FRA’s Opinion concerning an EU common list of safe countries of origin looks at the fundamental rights impact of the proposal. It finds that such a list should only be viewed in the wider context of overall EU asylum laws and responsibilities, and how they are being implemented in the Member States. However, it should not be the only tool to speed up asylum processing; more financial and human resources, as well as training, enhanced coordination between agencies etc. should be deployed to ensure individual assessments are still carried out.

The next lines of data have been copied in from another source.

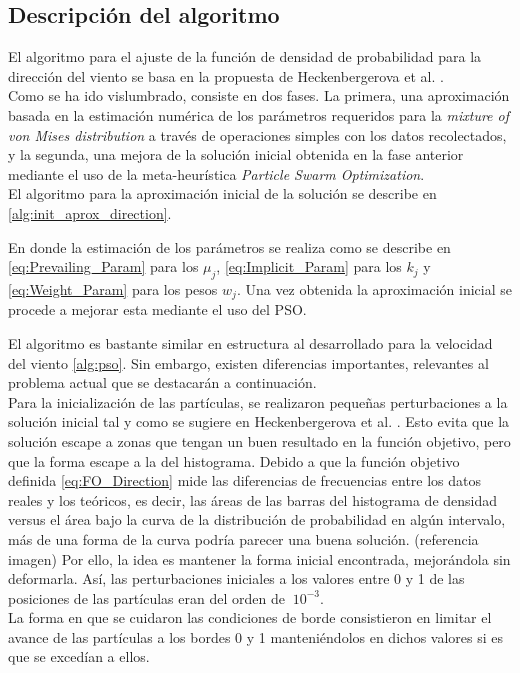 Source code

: \subsection{Descripción del algoritmo}
El algoritmo para el ajuste de la función de densidad de probabilidad para la dirección del viento se basa en la propuesta de Heckenbergerova et al. \cite{Heckenbergerova15}.\\ 
Como se ha ido vislumbrado, consiste en dos fases. La primera, una aproximación basada en la estimación numérica de los parámetros requeridos para la \emph{mixture of von Mises distribution} a través de operaciones simples con los datos recolectados, y la segunda, una mejora de la solución inicial obtenida en la fase anterior mediante el uso de la meta-heurística \emph{Particle Swarm Optimization}. \\
El algoritmo para la aproximación inicial de la solución se describe en \ref{alg:init_aprox_direction}.

En donde la estimación de los parámetros se realiza como se describe en \ref{eq:Prevailing_Param} para los $\mu_j$, \ref{eq:Implicit_Param} para los $k_j$ y \ref{eq:Weight_Param} para los pesos $w_j$.
Una vez obtenida la aproximación inicial se procede a mejorar esta mediante el uso del PSO.

El algoritmo es bastante similar en estructura al desarrollado para la velocidad del viento \ref{alg:pso}. Sin embargo,
existen diferencias importantes, relevantes al problema actual que se destacarán a continuación.\\
Para la inicialización de las partículas, se realizaron pequeñas perturbaciones a la solución inicial tal y como se sugiere en Heckenbergerova et al. \cite{Heckenbergerova15}. Esto evita que la solución escape a zonas que tengan un buen resultado en la función objetivo, pero que la forma escape a la del histograma. Debido a que la función objetivo definida \ref{eq:FO_Direction} mide las diferencias de frecuencias entre los datos reales y los teóricos, es decir, las áreas de las barras del histograma de densidad versus el área bajo la curva de la distribución de probabilidad en algún intervalo, más de una forma de la curva podría parecer una buena solución. (referencia imagen) Por ello, la idea es mantener la forma inicial encontrada, mejorándola sin deformarla. Así, las perturbaciones iniciales a los valores entre 0 y 1  de las posiciones de las partículas eran del orden de $~ 10^{-3}$.\\
La forma en que se cuidaron las condiciones de borde consistieron en limitar el avance de las partículas a los bordes 0 y 1 manteniéndolos en dichos valores si es que se excedían a ellos.\\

If such a list was established it could fast track asylum applications which are unfounded. This could free up existing scarce resources to focus on dealing with bona fide claims, shorten processing times and make more space available at reception centres. However, the fundamental rights of all asylum seekers would need to be maintained and protected. These include:
- The right to asylum, non-refoulement and preventing collective expulsion: Without exception, no one should ever be returned to a country where they risk being persecuted. This principle of non-refoulement, guaranteed by EU and international law, means that every asylum seeker from safe countries has the right to be heard, and should be given ample opportunity and assistance to present their asylum case. Member States should also ensure there are adequate safeguards against collective expulsions. The EU list must also build in flexibility for change to remove unsafe countries or to reflect worsening circumstances in these countries. Such assessments must be based on comprehensive sources.
- The right to an effective remedy: All asylum seekers have the right to appeal decisions. If they come from a country on a safe list, they should still be allowed to stay in Member State during the appeal procedure. They should also have proper access to information and legal assistance, especially since the burden of proof for them is greater as they need to disprove any presumption of safety.
- Child rights: Unaccompanied asylum-seeking children from listed safe countries should not have their claims assessed too fast. This does not give enough time for the child’s best interests, a legal requirement under EU and international law, to be assessed. In addition, while claims for safe countries are being processed at border points, children should not be arbitrarily detained.
- The right to non-discrimination: While all people in similar situations should be treated equally, when it comes to generalised safe lists, care needs to be taken to ensure minority groups are not put at risk. Such groups may be at greater risk of persecution if returned than the general population.
FRA’s assessment serves to highlight potential areas of concern when establishing an EU common list of safe countries of origin. The opinions are meant to feed into the European Parliament’s own assessment of the Commission’s proposal.